To demonstrate mastery, your submission needs to:

  • Nearly perfectly recreate the provided assembly
  • Have clear and concise descriptions for each puzzle

BACKGROUND

What does a compiler do?

That question has a long, complicated answer. But in brief, our compiler (gcc) takes C sources as input, and produces an executable program as output. The executable program contains, among other things, machine language instructions whose behavior implements the computations articulated in the original C code.
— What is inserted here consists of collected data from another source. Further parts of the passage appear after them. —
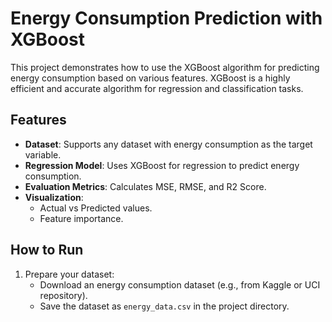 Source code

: # Energy Consumption Prediction with XGBoost

This project demonstrates how to use the XGBoost algorithm for predicting energy consumption based on various features. XGBoost is a highly efficient and accurate algorithm for regression and classification tasks.

## Features
- **Dataset**: Supports any dataset with energy consumption as the target variable.
- **Regression Model**: Uses XGBoost for regression to predict energy consumption.
- **Evaluation Metrics**: Calculates MSE, RMSE, and R2 Score.
- **Visualization**:
  - Actual vs Predicted values.
  - Feature importance.

## How to Run
1. Prepare your dataset:
   - Download an energy consumption dataset (e.g., from Kaggle or UCI repository).
   - Save the dataset as `energy_data.csv` in the project directory.
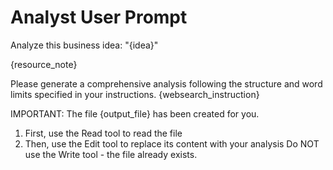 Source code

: # Analyst User Prompt

Analyze this business idea: "{idea}"

{resource_note}

Please generate a comprehensive analysis following the structure and word limits
specified in your instructions. {websearch_instruction}

IMPORTANT: The file {output_file} has been created for you.

1. First, use the Read tool to read the file
2. Then, use the Edit tool to replace its content with your analysis
Do NOT use the Write tool - the file already exists.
Machine language is just bits, and is thus hard to read. So if we want to understand the correspondence between C code and its corresponding machine language, we’re better off asking gcc to output assembly language code instead. Assembly isn’t particularly easy to read either, but it’s a lot easier than machine language. And as a general rule, each assembly language instruction corresponds to exactly one machine language instruction, and vice versa. There are some exceptions (e.g., sometimes one assembly language instruction is an alias for a sequence of two or three machine language instructions), but as a rough guide, you can think of assembly and machine language instructions as being in one-to-one correspondence. As a result, by understanding the assembly language generated by gcc, we will be very close to understanding the machine language as well.

For this assignment, you are going to practice understanding the correspondence between simple C code and its equivalent assembly language by solving a sequence of puzzles. For each puzzle, you will read some given assembly language and try to come up with the original C code that generated it. This is a simple form of reverse engineering, and it’s pretty fun.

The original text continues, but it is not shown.